[BioRuby] GSoC weekly status report No.1

Sat May 5 13:07:30 UTC 2012

Hello all,

It might be a little early, but there has been so much going on in the last
10 days since the results of GSoC were published...

http://blog.mpthecoder.com/post/22380853664/gsoc-weekly-status-report-no-1

A short summary:

It has been 10 days since the GSoC results were published, and a lot has
happened since then. I got to know the other students and mentors in a
longish meeting on Google hangout, I got into a discussion with my mentor
on IRC in which we didn’t agree about the parallelization strategy for the
parser (experiments will show who’s right) and my inbox is full with mails
from my mentor and other students, in which we exchanged loads of
interesting ideas.
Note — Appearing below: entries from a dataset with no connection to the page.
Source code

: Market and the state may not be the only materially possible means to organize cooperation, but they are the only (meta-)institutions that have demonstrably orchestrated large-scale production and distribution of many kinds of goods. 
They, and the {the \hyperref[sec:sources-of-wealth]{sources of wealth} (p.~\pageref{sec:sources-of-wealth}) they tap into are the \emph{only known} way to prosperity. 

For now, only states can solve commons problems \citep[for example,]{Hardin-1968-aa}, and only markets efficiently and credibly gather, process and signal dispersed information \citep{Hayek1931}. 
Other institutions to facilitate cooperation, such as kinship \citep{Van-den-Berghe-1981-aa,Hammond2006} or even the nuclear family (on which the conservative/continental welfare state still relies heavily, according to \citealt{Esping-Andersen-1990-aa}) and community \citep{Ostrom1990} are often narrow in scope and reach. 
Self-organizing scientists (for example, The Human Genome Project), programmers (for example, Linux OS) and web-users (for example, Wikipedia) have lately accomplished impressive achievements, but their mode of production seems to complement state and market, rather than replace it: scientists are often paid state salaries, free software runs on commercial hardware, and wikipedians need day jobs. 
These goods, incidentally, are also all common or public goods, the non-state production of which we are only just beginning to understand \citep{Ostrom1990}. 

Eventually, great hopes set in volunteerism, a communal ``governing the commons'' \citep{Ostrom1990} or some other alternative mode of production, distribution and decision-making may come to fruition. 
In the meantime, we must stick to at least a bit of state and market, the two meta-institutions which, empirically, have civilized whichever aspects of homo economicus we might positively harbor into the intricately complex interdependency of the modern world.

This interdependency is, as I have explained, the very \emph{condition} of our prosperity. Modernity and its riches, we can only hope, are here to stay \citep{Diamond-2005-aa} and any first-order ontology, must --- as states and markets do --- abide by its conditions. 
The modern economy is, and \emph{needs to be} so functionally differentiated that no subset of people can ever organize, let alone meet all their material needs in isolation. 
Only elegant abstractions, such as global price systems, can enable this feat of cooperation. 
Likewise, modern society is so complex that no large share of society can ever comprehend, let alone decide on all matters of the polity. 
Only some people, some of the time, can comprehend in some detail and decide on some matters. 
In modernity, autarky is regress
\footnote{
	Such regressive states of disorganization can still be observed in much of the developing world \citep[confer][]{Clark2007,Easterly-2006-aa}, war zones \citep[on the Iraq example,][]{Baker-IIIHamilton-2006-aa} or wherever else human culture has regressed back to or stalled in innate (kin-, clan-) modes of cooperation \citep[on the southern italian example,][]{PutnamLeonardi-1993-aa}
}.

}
Also, I solved a bug in biogems.info website, which was
stopping Pjotr from updating the website with new information about biogems.

There is now a GitHub repository for my project:

https://github.com/mamarjan/bioruby-hpc-gff3

The work for the first week of coding is halfway done too.

There seems to be huge interest for a GFF3 parser with more features, like
indexing, random access and writing output, and also support for linking
into trees of features that are not located close to each other in the
file. A fast sequential parser could be used to generate indexes, and the
lower-level parts can be used to reorder the file for faster future usage.
Based on that, I think this project is a good start.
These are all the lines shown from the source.